## [EXERCISE DIRECTIONS]
In the listing below, find the line with "其中嵌入式Linux开发部分主要实现以下功能(可选)。" and the line with "- 培训教学机构，如韦东山，". Repeat those two lines and all lines between them exactly.

# # # #

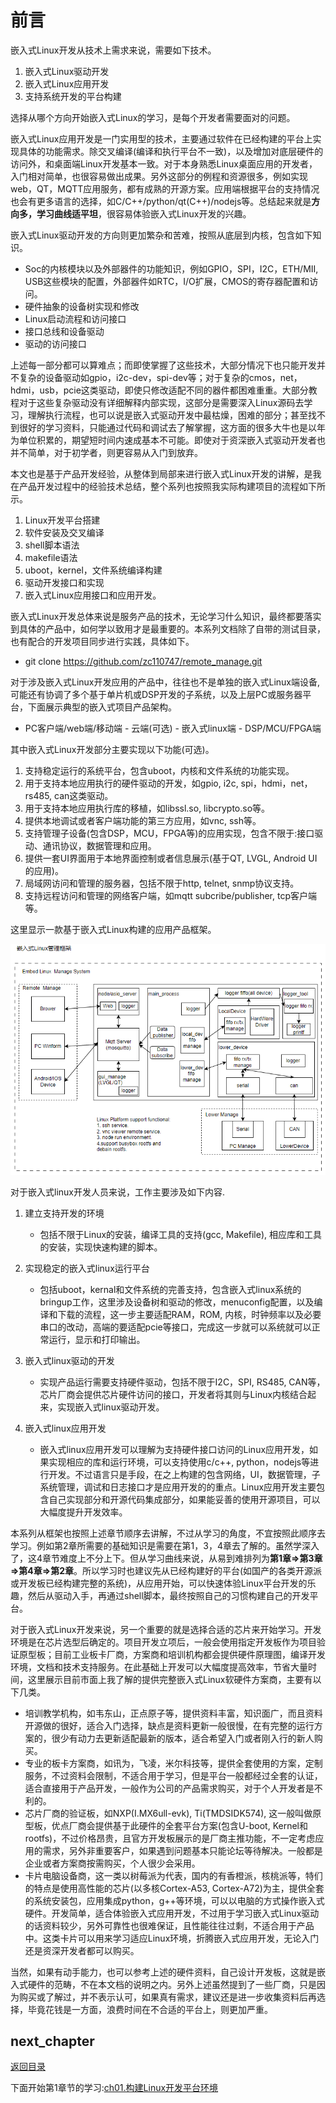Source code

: # 前言

嵌入式Linux开发从技术上需求来说，需要如下技术。

1. 嵌入式Linux驱动开发
2. 嵌入式Linux应用开发
3. 支持系统开发的平台构建

选择从哪个方向开始嵌入式Linux的学习，是每个开发者需要面对的问题。

嵌入式Linux应用开发是一门实用型的技术，主要通过软件在已经构建的平台上实现具体的功能需求。除交叉编译(编译和执行平台不一致)，以及增加对底层硬件的访问外，和桌面端Linux开发基本一致。对于本身熟悉Linux桌面应用的开发者，入门相对简单，也很容易做出成果。另外这部分的例程和资源很多，例如实现web，QT，MQTT应用服务，都有成熟的开源方案。应用端根据平台的支持情况也会有更多语言的选择，如C/C++/python/qt(C++)/nodejs等。总结起来就是**方向多，学习曲线适平坦**，很容易体验嵌入式Linux开发的兴趣。

嵌入式Linux驱动开发的方向则更加繁杂和苦难，按照从底层到内核，包含如下知识。

- Soc的内核模块以及外部器件的功能知识，例如GPIO，SPI，I2C，ETH/MII, USB这些模块的配置，外部器件如RTC，I/O扩展，CMOS的寄存器配置和访问。
- 硬件抽象的设备树实现和修改
- Linux启动流程和访问接口
- 接口总线和设备驱动
- 驱动的访问接口

上述每一部分都可以算难点；而即使掌握了这些技术，大部分情况下也只能开发并不复杂的设备驱动如gpio，i2c-dev，spi-dev等；对于复杂的cmos，net，hdmi，usb，pcie这类驱动，即使只修改适配不同的器件都困难重重。大部分教程对于这些复杂驱动没有详细解释内部实现，这部分是需要深入Linux源码去学习，理解执行流程，也可以说是嵌入式驱动开发中最枯燥，困难的部分；甚至找不到很好的学习资料，只能通过代码和调试去了解掌握，这方面的很多大牛也是以年为单位积累的，期望短时间内速成基本不可能。即使对于资深嵌入式驱动开发者也并不简单，对于初学者，则更容易从入门到放弃。

本文也是基于产品开发经验，从整体到局部来进行嵌入式Linux开发的讲解，是我在产品开发过程中的经验技术总结，整个系列也按照我实际构建项目的流程如下所示。

1. Linux开发平台搭建
2. 软件安装及交叉编译
3. shell脚本语法
4. makefile语法
5. uboot，kernel，文件系统编译构建
6. 驱动开发接口和实现
7. 嵌入式Linux应用接口和应用开发。

嵌入式Linux开发总体来说是服务产品的技术，无论学习什么知识，最终都要落实到具体的产品中，如何学以致用才是最重要的。本系列文档除了自带的测试目录，也有配合的开发项目同步进行实践，具体如下。

- git clone <https://github.com/zc110747/remote_manage.git>

对于涉及嵌入式Linux开发应用的产品中，往往也不是单独的嵌入式Linux端设备, 可能还有协调了多个基于单片机或DSP开发的子系统，以及上层PC或服务器平台，下面展示典型的嵌入式项目产品架构。

- PC客户端/web端/移动端 - 云端(可选) - 嵌入式linux端 - DSP/MCU/FPGA端

其中嵌入式Linux开发部分主要实现以下功能(可选)。

1. 支持稳定运行的系统平台，包含uboot，内核和文件系统的功能实现。
2. 用于支持本地应用执行的硬件驱动的开发，如gpio, i2c, spi，hdmi，net，rs485, can这类驱动。
3. 用于支持本地应用执行库的移植，如libssl.so, libcrypto.so等。
4. 提供本地调试或者客户端功能的第三方应用，如vnc, ssh等。
5. 支持管理子设备(包含DSP，MCU，FPGA等)的应用实现，包含不限于:接口驱动、通讯协议，数据管理和应用。
6. 提供一套UI界面用于本地界面控制或者信息展示(基于QT, LVGL, Android UI的应用)。
7. 局域网访问和管理的服务器，包括不限于http, telnet, snmp协议支持。
8. 支持远程访问和管理的网络客户端，如mqtt subcribe/publisher, tcp客户端等。

这里显示一款基于嵌入式Linux构建的应用产品框架。

![image](image/mainFrame.png)

对于嵌入式linux开发人员来说，工作主要涉及如下内容.

1. 建立支持开发的环境

    - 包括不限于Linux的安装，编译工具的支持(gcc, Makefile), 相应库和工具的安装，实现快速构建的脚本。

2. 实现稳定的嵌入式linux运行平台

    - 包括uboot，kernal和文件系统的完善支持，包含嵌入式linux系统的bringup工作，这里涉及设备树和驱动的修改，menuconfig配置，以及编译和下载的流程，这一步主要适配RAM，ROM, 内核，时钟频率以及必要串口的改动，高端的要适配pcie等接口，完成这一步就可以系统就可以正常运行，显示和打印输出。

3. 嵌入式linux驱动的开发

    - 实现产品运行需要支持硬件驱动，包括不限于I2C，SPI, RS485, CAN等，芯片厂商会提供芯片硬件访问的接口，开发者将其则与Linux内核结合起来，实现嵌入式linux驱动开发。

4. 嵌入式linux应用开发

    - 嵌入式linux应用开发可以理解为支持硬件接口访问的Linux应用开发，如果实现相应的库和运行环境，可以支持使用c/c++, python，nodejs等进行开发。不过语言只是手段，在之上构建的包含网络，UI，数据管理，子系统管理，调试和日志接口才是应用开发的的重点。Linux应用开发主要包含自己实现部分和开源代码集成部分，如果能妥善的使用开源项目，可以大幅度提升开发效率。

本系列从框架也按照上述章节顺序去讲解，不过从学习的角度，不宜按照此顺序去学习。例如第2章所需要的基础知识是需要在第1，3，4章去了解的。虽然学深入了，这4章节难度上不分上下。但从学习曲线来说，从易到难排列为**第1章=>第3章=>第4章=>第2章**。所以学习时也建议先从已经构建好的平台(如国产的各类开源派或开发板已经构建完整的系统)，从应用开始，可以快速体验Linux平台开发的乐趣，然后从驱动入手，再通过shell脚本，最终按照自己的习惯构建自己的开发平台。

对于嵌入式Linux开发来说，另一个重要的就是选择合适的芯片来开始学习。开发环境是在芯片选型后确定的。项目开发立项后，一般会使用指定开发板作为项目验证原型板；目前工业板卡厂商，方案商和培训机构都会提供硬件原理图，编译开发环境，文档和技术支持服务。在此基础上开发可以大幅度提高效率，节省大量时间，这里展示目前市面上我了解的提供完整嵌入式Linux软硬件方案商，主要有以下几类。

- 培训教学机构，如韦东山，正点原子等，提供资料丰富，知识面广，而且资料开源做的很好，适合入门选择，缺点是资料更新一般很慢，在有完整的运行方案的，很少有动力去更新适配最新的版本，适合希望入门或者刚入行的新人购买。
- 专业的板卡方案商，如讯为，飞凌，米尔科技等，提供全套使用的方案，定制服务，不过资料会限制，不适合用于学习，但是平台一般都经过全套的认证，适合直接用于产品开发，一般作为公司的产品需求购买，对于个人开发者是不利的。
- 芯片厂商的验证板，如NXP(I.MX6ull-evk), Ti(TMDSIDK574), 这一般叫做原型板，优点厂商会提供基于此硬件的全套平台方案(包含U-boot, Kernel和rootfs)，不过价格昂贵，且官方开发板展示的是厂商主推功能，不一定考虑应用的需求，另外非重要客户，如果遇到问题基本只能论坛等待解决。一般都是企业或者方案商按需购买，个人很少会采用。
- 卡片电脑设备商，这一类以树莓派为代表，国内的有香橙派，核桃派等，特们的特点是使用高性能的芯片(以多核Cortex-A53, Cortex-A72)为主，提供全套的系统安装包，应用集成python，g++等环境，可以以电脑的方式操作嵌入式硬件。开发简单，适合体验嵌入式应用开发，不过用于学习嵌入式Linux驱动的话资料较少，另外可靠性也很难保证，且性能往往过剩，不适合用于产品中。这类卡片可以用来学习适应Linux环境，折腾嵌入式应用开发，无论入门还是资深开发者都可以购买。

当然，如果有动手能力，也可以参考上述的硬件资料，自己设计开发板，这就是嵌入式硬件的范畴，不在本文档的说明之内。另外上述虽然提到了一些厂商，只是因为购买或了解过，并不表示认可，如果真有需求，建议还是进一步收集资料后再选择，毕竟花钱是一方面，浪费时间在不合适的平台上，则更加严重。

## next_chapter

[返回目录](./SUMMARY.md)

下面开始第1章节的学习:[ch01.构建Linux开发平台环境](./ch01-00.platform_env_struct.md)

# # # #

## [RESPONSE TO THIS EXERCISE]
其中嵌入式Linux开发部分主要实现以下功能(可选)。

1. 支持稳定运行的系统平台，包含uboot，内核和文件系统的功能实现。
2. 用于支持本地应用执行的硬件驱动的开发，如gpio, i2c, spi，hdmi，net，rs485, can这类驱动。
3. 用于支持本地应用执行库的移植，如libssl.so, libcrypto.so等。
4. 提供本地调试或者客户端功能的第三方应用，如vnc, ssh等。
5. 支持管理子设备(包含DSP，MCU，FPGA等)的应用实现，包含不限于:接口驱动、通讯协议，数据管理和应用。
6. 提供一套UI界面用于本地界面控制或者信息展示(基于QT, LVGL, Android UI的应用)。
7. 局域网访问和管理的服务器，包括不限于http, telnet, snmp协议支持。
8. 支持远程访问和管理的网络客户端，如mqtt subcribe/publisher, tcp客户端等。

这里显示一款基于嵌入式Linux构建的应用产品框架。

![image](image/mainFrame.png)

对于嵌入式linux开发人员来说，工作主要涉及如下内容.

1. 建立支持开发的环境

    - 包括不限于Linux的安装，编译工具的支持(gcc, Makefile), 相应库和工具的安装，实现快速构建的脚本。

2. 实现稳定的嵌入式linux运行平台

    - 包括uboot，kernal和文件系统的完善支持，包含嵌入式linux系统的bringup工作，这里涉及设备树和驱动的修改，menuconfig配置，以及编译和下载的流程，这一步主要适配RAM，ROM, 内核，时钟频率以及必要串口的改动，高端的要适配pcie等接口，完成这一步就可以系统就可以正常运行，显示和打印输出。

3. 嵌入式linux驱动的开发

    - 实现产品运行需要支持硬件驱动，包括不限于I2C，SPI, RS485, CAN等，芯片厂商会提供芯片硬件访问的接口，开发者将其则与Linux内核结合起来，实现嵌入式linux驱动开发。

4. 嵌入式linux应用开发

    - 嵌入式linux应用开发可以理解为支持硬件接口访问的Linux应用开发，如果实现相应的库和运行环境，可以支持使用c/c++, python，nodejs等进行开发。不过语言只是手段，在之上构建的包含网络，UI，数据管理，子系统管理，调试和日志接口才是应用开发的的重点。Linux应用开发主要包含自己实现部分和开源代码集成部分，如果能妥善的使用开源项目，可以大幅度提升开发效率。

本系列从框架也按照上述章节顺序去讲解，不过从学习的角度，不宜按照此顺序去学习。例如第2章所需要的基础知识是需要在第1，3，4章去了解的。虽然学深入了，这4章节难度上不分上下。但从学习曲线来说，从易到难排列为**第1章=>第3章=>第4章=>第2章**。所以学习时也建议先从已经构建好的平台(如国产的各类开源派或开发板已经构建完整的系统)，从应用开始，可以快速体验Linux平台开发的乐趣，然后从驱动入手，再通过shell脚本，最终按照自己的习惯构建自己的开发平台。

对于嵌入式Linux开发来说，另一个重要的就是选择合适的芯片来开始学习。开发环境是在芯片选型后确定的。项目开发立项后，一般会使用指定开发板作为项目验证原型板；目前工业板卡厂商，方案商和培训机构都会提供硬件原理图，编译开发环境，文档和技术支持服务。在此基础上开发可以大幅度提高效率，节省大量时间，这里展示目前市面上我了解的提供完整嵌入式Linux软硬件方案商，主要有以下几类。

- 培训教学机构，如韦东山，正点原子等，提供资料丰富，知识面广，而且资料开源做的很好，适合入门选择，缺点是资料更新一般很慢，在有完整的运行方案的，很少有动力去更新适配最新的版本，适合希望入门或者刚入行的新人购买。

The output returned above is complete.